A criminal group hacked one of the country’s largest school districts’ computer system, encrypting district data and requesting $40 million in ransom or erasing the files and publishing students’ and employees’ personal details online.
Broward County Public Schools said in a statement on Thursday that no personal information had been compromised and that it had made no extortion payment to the ransomware group, which had posted screenshots of its online talks with the district to its dark web site last week as an apparent pressure technique.
The district, which is located in Fort Lauderdale, said it is partnering with cybersecurity experts to “investigate the incident and remediate affected systems.” All services are being restored, and progress is being made. “We are not going to pay a ransom.” According to the hackers’ screenshots, after two weeks of back and forth, the district decided to pay $500,000, at which point the ransomware criminals apparently ended negotiations.
Outside of its announcement, the district declined to comment further. Broward is the nation’s sixth-largest school district, with 271,000 students and a $4 billion annual budget — a point the hackers kept bringing up as they requested $40 million in cryptocurrency. The ransomware shut down the district’s computer system for a brief time in early March, but classes were not interrupted.
The Conti gang said early in their negotiations with a district official, whose name does not appear in the screenshots and has not been released, “It is a possible sum for you.” Its data-locking ransomware is one of the top ten ransomware strains.
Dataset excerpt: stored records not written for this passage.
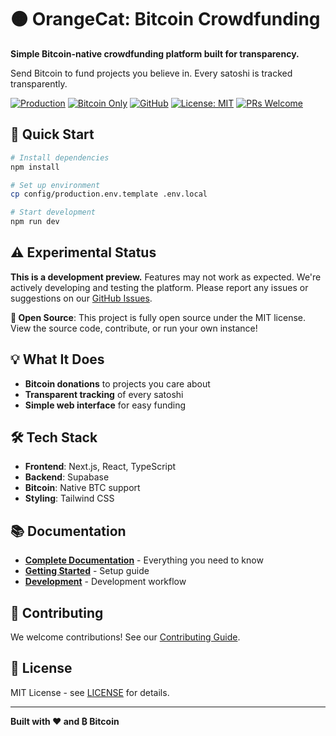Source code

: # 🟠 OrangeCat: Bitcoin Crowdfunding

**Simple Bitcoin-native crowdfunding platform built for transparency.**

Send Bitcoin to fund projects you believe in. Every satoshi is tracked transparently.

[![Production](https://img.shields.io/badge/live-orangecat.ch-orange)](https://orangecat.ch)
[![Bitcoin Only](https://img.shields.io/badge/bitcoin-only-orange)]()
[![GitHub](https://img.shields.io/badge/source-github-black)](https://github.com/g-but/orangecat)
[![License: MIT](https://img.shields.io/badge/License-MIT-yellow.svg)](https://opensource.org/licenses/MIT)
[![PRs Welcome](https://img.shields.io/badge/PRs-welcome-brightgreen.svg)](https://github.com/g-but/orangecat)

## 🚀 Quick Start

```bash
# Install dependencies
npm install

# Set up environment
cp config/production.env.template .env.local

# Start development
npm run dev
```

## ⚠️ Experimental Status

**This is a development preview.** Features may not work as expected. We're actively developing and testing the platform. Please report any issues or suggestions on our [GitHub Issues](https://github.com/g-but/orangecat/issues).

**🔗 Open Source**: This project is fully open source under the MIT license. View the source code, contribute, or run your own instance!

## 💡 What It Does

- **Bitcoin donations** to projects you care about
- **Transparent tracking** of every satoshi
- **Simple web interface** for easy funding

## 🛠️ Tech Stack

- **Frontend**: Next.js, React, TypeScript
- **Backend**: Supabase
- **Bitcoin**: Native BTC support
- **Styling**: Tailwind CSS

## 📚 Documentation

- **[Complete Documentation](./docs/README.md)** - Everything you need to know
- **[Getting Started](./docs/getting-started/README.md)** - Setup guide
- **[Development](./docs/development/README.md)** - Development workflow

## 🤝 Contributing

We welcome contributions! See our [Contributing Guide](./docs/contributing/CONTRIBUTING.md).

## 📄 License

MIT License - see [LICENSE](LICENSE) for details.

---

**Built with ❤️ and ₿ Bitcoin**
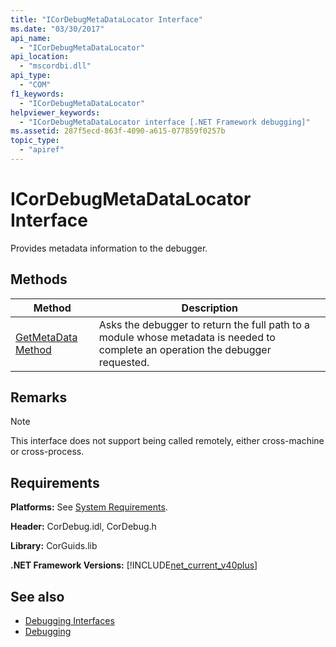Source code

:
 ```yaml
---
title: "ICorDebugMetaDataLocator Interface"
ms.date: "03/30/2017"
api_name: 
  - "ICorDebugMetaDataLocator"
api_location: 
  - "mscordbi.dll"
api_type: 
  - "COM"
f1_keywords: 
  - "ICorDebugMetaDataLocator"
helpviewer_keywords: 
  - "ICorDebugMetaDataLocator interface [.NET Framework debugging]"
ms.assetid: 287f5ecd-863f-4090-a615-077859f0257b
topic_type: 
  - "apiref"
---
```

# ICorDebugMetaDataLocator Interface
Provides metadata information to the debugger.  
  
## Methods  
  
|Method|Description|  
|------------|-----------------|  
|[GetMetaData Method](icordebugmetadatalocator-getmetadata-method.md)|Asks the debugger to return the full path to a module whose metadata is needed to complete an operation the debugger requested.|  
  
## Remarks  
  
> [!NOTE]
> This interface does not support being called remotely, either cross-machine or cross-process.  
  
## Requirements  
 **Platforms:** See [System Requirements](../../get-started/system-requirements.md).  
  
 **Header:** CorDebug.idl, CorDebug.h  
  
 **Library:** CorGuids.lib  
  
 **.NET Framework Versions:** [!INCLUDE[net_current_v40plus](../../../../includes/net-current-v40plus-md.md)]  
  
## See also

- [Debugging Interfaces](debugging-interfaces.md)
- [Debugging](index.md)
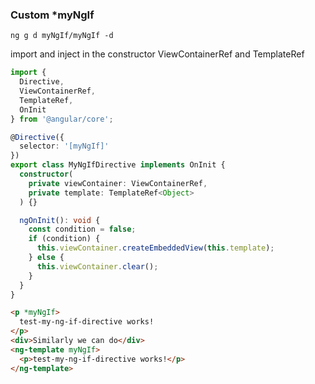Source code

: ### Custom *myNgIf
```
ng g d myNgIf/myNgIf -d
```
import and inject in the constructor ViewContainerRef and TemplateRef 
```ts
import {
  Directive,
  ViewContainerRef,
  TemplateRef,
  OnInit
} from '@angular/core';

@Directive({
  selector: '[myNgIf]'
})
export class MyNgIfDirective implements OnInit {
  constructor(
    private viewContainer: ViewContainerRef,
    private template: TemplateRef<Object>
  ) {}

  ngOnInit(): void {
    const condition = false;
    if (condition) {
      this.viewContainer.createEmbeddedView(this.template);
    } else {
      this.viewContainer.clear();
    }
  }
}
```
```html
<p *myNgIf>
  test-my-ng-if-directive works!
</p>
<div>Similarly we can do</div>
<ng-template myNgIf>
  <p>test-my-ng-if-directive works!</p>
</ng-template>
```


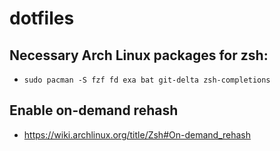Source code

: # dotfiles

## Necessary Arch Linux packages for zsh:
  * ```Shell
    sudo pacman -S fzf fd exa bat git-delta zsh-completions
    ```
## Enable on-demand rehash
  * https://wiki.archlinux.org/title/Zsh#On-demand_rehash
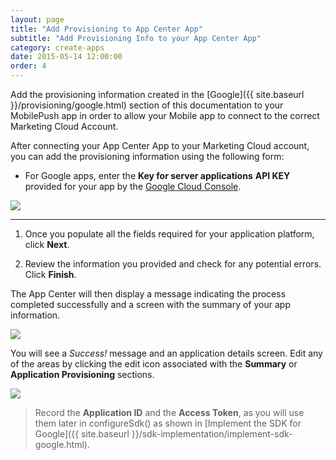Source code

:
 ```yaml
---
layout: page
title: "Add Provisioning to App Center App"
subtitle: "Add Provisioning Info to your App Center App"
category: create-apps
date: 2015-05-14 12:00:00
order: 4
---
```

Add the provisioning information created in the [Google]({{ site.baseurl }}/provisioning/google.html) section of this documentation to your MobilePush app in order to allow your Mobile app to connect to the correct Marketing Cloud Account.

After connecting your App Center App to your Marketing Cloud account, you can add the provisioning information using the following form:

* For Google apps, enter the **Key for server applications** **API KEY** provided for your app by the <a href="https://console.developers.google.com/" target="_blank">Google Cloud Console</a>.

<img class="img-responsive" src="{{ site.baseurl }}/assets/CreateNewMobilePushAppsClients.png" />

___
1. Once you populate all the fields required for your application platform, click **Next**.

1. Review the information you provided and check for any potential errors. Click **Finish**.<br/>

The App Center will then display a message indicating the process completed successfully and a screen with the summary of your app information.

<img class="img-responsive" src="{{ site.baseurl }}/assets/Summary.png" /><br/>

You will see a _Success!_ message and an application details screen. Edit any of the areas by clicking the edit icon associated with the **Summary** or **Application Provisioning** sections.<br/>

<img class="img-responsive" src="{{ site.baseurl }}/assets/exampleAppSuccess.png" /><br/>

> Record the **Application ID** and the **Access Token**, as you will use them later in configureSdk() as shown in [Implement the SDK for Google]({{ site.baseurl }}/sdk-implementation/implement-sdk-google.html).


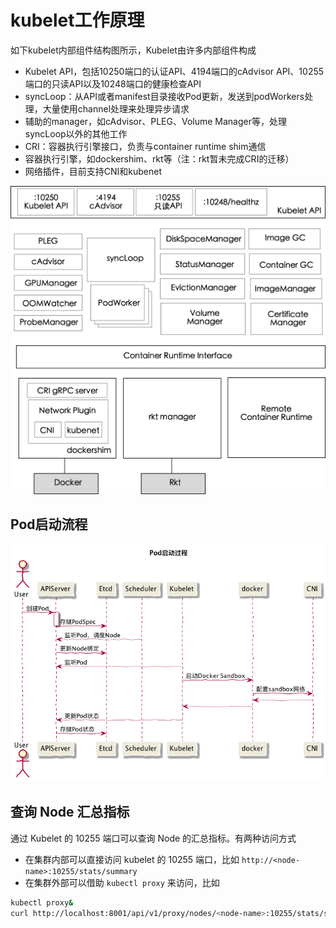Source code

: # kubelet工作原理

如下kubelet内部组件结构图所示，Kubelet由许多内部组件构成

- Kubelet API，包括10250端口的认证API、4194端口的cAdvisor API、10255端口的只读API以及10248端口的健康检查API
- syncLoop：从API或者manifest目录接收Pod更新，发送到podWorkers处理，大量使用channel处理来处理异步请求
- 辅助的manager，如cAdvisor、PLEG、Volume Manager等，处理syncLoop以外的其他工作
- CRI：容器执行引擎接口，负责与container runtime shim通信
- 容器执行引擎，如dockershim、rkt等（注：rkt暂未完成CRI的迁移）
- 网络插件，目前支持CNI和kubenet

![](images/kubelet.png)

## Pod启动流程

![](images/Pod启动过程.png)

## 查询 Node 汇总指标

通过 Kubelet 的 10255 端口可以查询 Node 的汇总指标。有两种访问方式

- 在集群内部可以直接访问 kubelet 的 10255 端口，比如 `http://<node-name>:10255/stats/summary`
- 在集群外部可以借助 `kubectl proxy` 来访问，比如

```sh
kubectl proxy&
curl http://localhost:8001/api/v1/proxy/nodes/<node-name>:10255/stats/summary
```
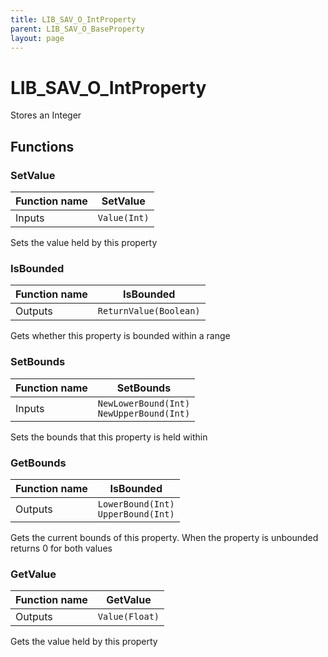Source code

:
 ```yaml
---
title: LIB_SAV_O_IntProperty
parent: LIB_SAV_O_BaseProperty
layout: page
---
```


# LIB_SAV_O_IntProperty

Stores an Integer

## Functions

### SetValue

| Function name | SetValue |
| --- | --- |
| Inputs | `Value(Int)` |

Sets the value held by this property

### IsBounded

| Function name | IsBounded |
| --- | --- |
| Outputs | `ReturnValue(Boolean)` |

Gets whether this property is bounded within a range

### SetBounds

| Function name | SetBounds |
| --- | --- |
| Inputs | `NewLowerBound(Int)`</br>`NewUpperBound(Int)` |

Sets the bounds that this property is held within

### GetBounds

| Function name | IsBounded |
| --- | --- |
| Outputs | `LowerBound(Int)`</br>`UpperBound(Int)` |

Gets the current bounds of this property. When the property is unbounded returns 0 for both values

### GetValue

| Function name | GetValue |
| --- | --- |
| Outputs | `Value(Float)` |

Gets the value held by this property
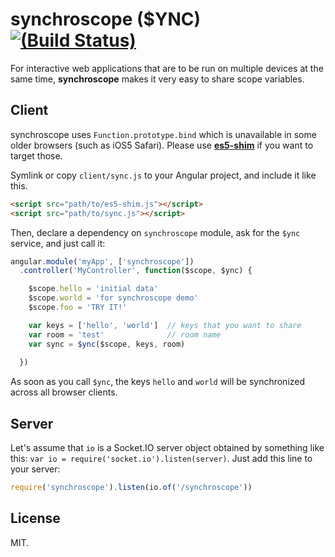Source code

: 
synchroscope ($YNC) [![(Build Status)](https://travis-ci.org/dtinth/synchroscope.png?branch=master)](https://travis-ci.org/dtinth/synchroscope)
===================

For interactive web applications that are to be run on multiple devices at the same time,
__synchroscope__ makes it very easy to share scope variables.

Client
------

synchroscope uses `Function.prototype.bind` which is unavailable in some older browsers (such as iOS5 Safari).
Please use [__es5-shim__](https://github.com/kriskowal/es5-shim) if you want to target those.

Symlink or copy `client/sync.js` to your Angular project, and include it like this.

```html
<script src="path/to/es5-shim.js"></script>
<script src="path/to/sync.js"></script>
```

Then, declare a dependency on `synchroscope` module,
ask for the `$ync` service, and just call it:

```javascript
angular.module('myApp', ['synchroscope'])
  .controller('MyController', function($scope, $ync) {

    $scope.hello = 'initial data'
    $scope.world = 'for synchroscope demo'
    $scope.foo = 'TRY IT!'

    var keys = ['hello', 'world']  // keys that you want to share
    var room = 'test'              // room name
    var sync = $ync($scope, keys, room)
    
  })
```

As soon as you call `$ync`, the keys `hello` and `world` will be
synchronized across all browser clients.


Server
------

Let's assume that `io` is a Socket.IO server object obtained by something like this:
`var io = require('socket.io').listen(server)`. Just add this line to your server:

```javascript
require('synchroscope').listen(io.of('/synchroscope'))
```

License
-------
MIT.
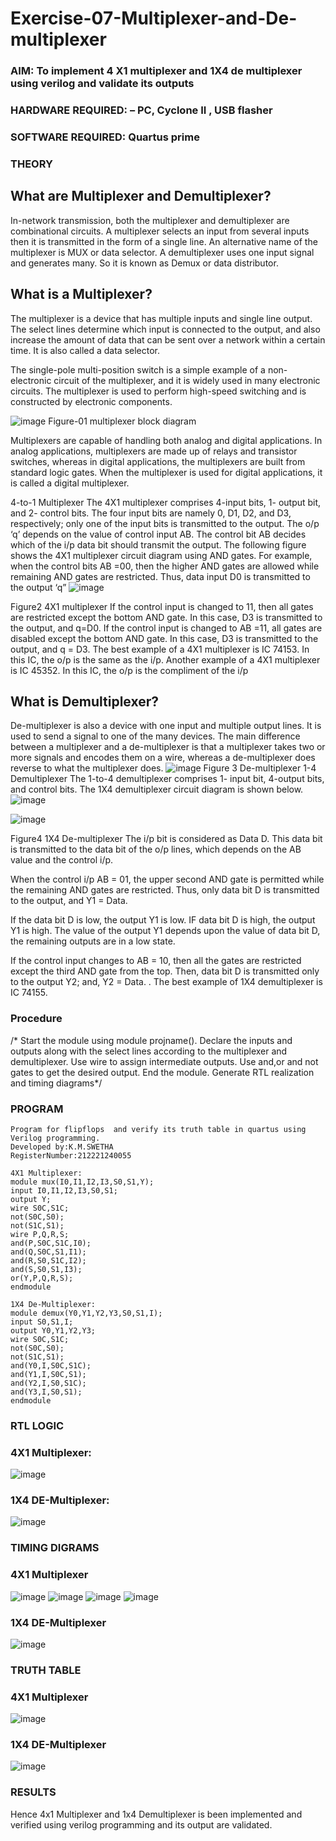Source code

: # Exercise-07-Multiplexer-and-De-multiplexer
### AIM: To implement 4 X1 multiplexer and 1X4 de multiplexer using verilog and validate its outputs
### HARDWARE REQUIRED:  – PC, Cyclone II , USB flasher
### SOFTWARE REQUIRED:   Quartus prime
### THEORY 

## What are Multiplexer and Demultiplexer?
In-network transmission, both the multiplexer and demultiplexer are combinational circuits. A multiplexer selects an input from several inputs then it is transmitted in the form of a single line. An alternative name of the multiplexer is MUX or data selector. A demultiplexer uses one input signal and generates many. So it is known as Demux or data distributor.

## What is a Multiplexer?
The multiplexer is a device that has multiple inputs and single line output. The select lines determine which input is connected to the output, and also increase the amount of data that can be sent over a network within a certain time. It is also called a data selector.

The single-pole multi-position switch is a simple example of a non-electronic circuit of the multiplexer, and it is widely used in many electronic circuits. The multiplexer is used to perform high-speed switching and is constructed by electronic components.

![image](https://user-images.githubusercontent.com/36288975/170912485-73c395c7-23c0-4e78-a53d-a2f0d07d9662.png)
          Figure-01 multiplexer block diagram 

Multiplexers are capable of handling both analog and digital applications. In analog applications, multiplexers are made up of relays and transistor switches, whereas in digital applications, the multiplexers are built from standard logic gates. When the multiplexer is used for digital applications, it is called a digital multiplexer.

4-to-1 Multiplexer
The 4X1 multiplexer comprises 4-input bits, 1- output bit, and 2- control bits. The four input bits are namely 0, D1, D2, and D3, respectively; only one of the input bits is transmitted to the output. The o/p ‘q’ depends on the value of control input AB. The control bit AB decides which of the i/p data bit should transmit the output. The following figure shows the 4X1 multiplexer circuit diagram using AND gates. For example, when the control bits AB =00, then the higher AND gates are allowed while remaining AND gates are restricted. Thus, data input D0 is transmitted to the output ‘q”
![image](https://user-images.githubusercontent.com/36288975/170912568-3598c60a-5035-41f3-b0c4-ccedba13aca5.png)


Figure2 4X1 multiplexer 
If the control input is changed to 11, then all gates are restricted except the bottom AND gate. In this case, D3 is transmitted to the output, and q=D0. If the control input is changed to AB =11, all gates are disabled except the bottom AND gate. In this case, D3 is transmitted to the output, and q = D3. The best example of a 4X1 multiplexer is IC 74153. In this IC, the o/p is the same as the i/p. Another example of a 4X1 multiplexer is IC 45352. In this IC, the o/p is the compliment of the i/p


## What is Demultiplexer?
De-multiplexer is also a device with one input and multiple output lines. It is used to send a signal to one of the many devices. The main difference between a multiplexer and a de-multiplexer is that a multiplexer takes two or more signals and encodes them on a wire, whereas a de-multiplexer does reverse to what the multiplexer does.
![image](https://user-images.githubusercontent.com/36288975/170912606-a30e4b74-1726-4430-b245-2c3c3d9c232d.png)
Figure 3 De-multiplexer 
1-4 Demultiplexer
The 1-to-4 demultiplexer comprises 1- input bit, 4-output bits, and control bits. The 1X4 demultiplexer circuit diagram is shown below.![image](https://user-images.githubusercontent.com/36288975/170912683-00fb746a-1d45-4023-91d1-3a70b841073c.png)

![image](https://user-images.githubusercontent.com/36288975/170912741-7cbd52af-7e0d-4be3-b5c6-6fb9c4eca7c9.png)

Figure4 1X4 De-multiplexer 
The i/p bit is considered as Data D. This data bit is transmitted to the data bit of the o/p lines, which depends on the AB value and the control i/p.

When the control i/p AB = 01, the upper second AND gate is permitted while the remaining AND gates are restricted. Thus, only data bit D is transmitted to the output, and Y1 = Data.

If the data bit D is low, the output Y1 is low. IF data bit D is high, the output Y1 is high. The value of the output Y1 depends upon the value of data bit D, the remaining outputs are in a low state.

If the control input changes to AB = 10, then all the gates are restricted except the third AND gate from the top. Then, data bit D is transmitted only to the output Y2; and, Y2 = Data. . The best example of 1X4 demultiplexer is IC 74155.

 
 
### Procedure
/* Start the module using module projname().
Declare the inputs and outputs along with the select lines according to the multiplexer and demultiplexer.
Use wire to assign intermediate outputs.
Use and,or and not gates to get the desired output.
End the module.
Generate RTL realization and timing diagrams*/



### PROGRAM 
```
Program for flipflops  and verify its truth table in quartus using Verilog programming.
Developed by:K.M.SWETHA 
RegisterNumber:212221240055

4X1 Multiplexer:
module mux(I0,I1,I2,I3,S0,S1,Y);
input I0,I1,I2,I3,S0,S1;
output Y;
wire S0C,S1C;
not(S0C,S0);
not(S1C,S1);
wire P,Q,R,S;
and(P,S0C,S1C,I0);
and(Q,S0C,S1,I1);
and(R,S0,S1C,I2);
and(S,S0,S1,I3);
or(Y,P,Q,R,S);
endmodule

1X4 De-Multiplexer:
module demux(Y0,Y1,Y2,Y3,S0,S1,I);
input S0,S1,I;
output Y0,Y1,Y2,Y3;
wire S0C,S1C;
not(S0C,S0);
not(S1C,S1);
and(Y0,I,S0C,S1C);
and(Y1,I,S0C,S1);
and(Y2,I,S0,S1C);
and(Y3,I,S0,S1);
endmodule
```

### RTL LOGIC  
### 4X1 Multiplexer:
![image](https://user-images.githubusercontent.com/94228215/170914587-2ca3c6ae-1acd-4268-b105-7cd193c00ed9.png)

### 1X4 DE-Multiplexer:
![image](https://user-images.githubusercontent.com/94228215/170914570-7f73cc49-bc05-4ffd-a6c9-09cf57d6bcdf.png)




### TIMING DIGRAMS  
### 4X1 Multiplexer
![image](https://user-images.githubusercontent.com/94228215/170915732-6cfce7e6-dd20-4f54-8df8-83199b5ba099.png)
![image](https://user-images.githubusercontent.com/94228215/170915773-ee46fd71-422f-4d97-9929-eae4ef8bf9d6.png)
![image](https://user-images.githubusercontent.com/94228215/170915789-03024be0-30e7-435c-b8cf-ca9690e66412.png)
![image](https://user-images.githubusercontent.com/94228215/170915836-d24916d4-5292-4416-b96e-d845e4495c05.png)


### 1X4 DE-Multiplexer
![image](https://user-images.githubusercontent.com/94228215/170915876-e94a882b-c0a0-415b-a26e-b898a215207b.png)





### TRUTH TABLE 
### 4X1 Multiplexer
![image](https://user-images.githubusercontent.com/94228215/170915942-1817ad34-43d5-4e9d-b45f-f7652dcfa522.png)

### 1X4 DE-Multiplexer
![image](https://user-images.githubusercontent.com/94228215/170915949-4127ae91-0eaa-4c9b-8f1a-0d9475f7437e.png)


### RESULTS
Hence 4x1 Multiplexer and 1x4 Demultiplexer is been implemented and verified using verilog programming and its output are validated.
The Broward negotiator responded, “This is a PUBLIC school district.” “You can’t really believe we don’t have anything comparable!” It was unclear whether the representative was a district employee or a hired ransomware negotiator, as is frequently the case.
The FBI normally investigates such assaults, but it wouldn’t say if it was looking into this one on Thursday.
Over the past three years, a ransomware outbreak has afflicted government agencies, enterprises, and individuals. The bulk of the gangs are Russian-speaking and located in Eastern Europe, where they are protected by tolerant governments. The more advanced groups pre-identify their targets, infect networks through phishing or other methods, and often steal data while installing malware that encrypts a victim’s network.
After the ransomware has been triggered, the criminals demand money in exchange for the malware’s decryption and a promise not to share — or sell — stolen data online. The data may be trade secrets in the case of companies. It may be Social Security numbers, bank account numbers, or birth dates in the case of merchants or government agencies. Conti said it stole Social Security numbers, birth dates, and other student and employee details from Broward’s system.
Ransomware attacks on public school districts have been widespread. Last year, the Baltimore County, Maryland, Fairfax County, Virginia, Hartford, Connecticut, and Fort Worth, Texas, districts were among those affected. According to the Cybersecurity and Infrastructure Protection Department, elementary, middle, and high schools have been steadily targeted in recent months. It was revealed in December that K-12 schools were responsible for 57% of all reported attacks in August and September, compared to 28% in January and July.
According to Emsisoft analyst Brett Callow, ransomware attacks interrupted learning at 1,681 schools, colleges, and universities in 2020 and at least 544 so far this year. Personal information was made public in seven districts.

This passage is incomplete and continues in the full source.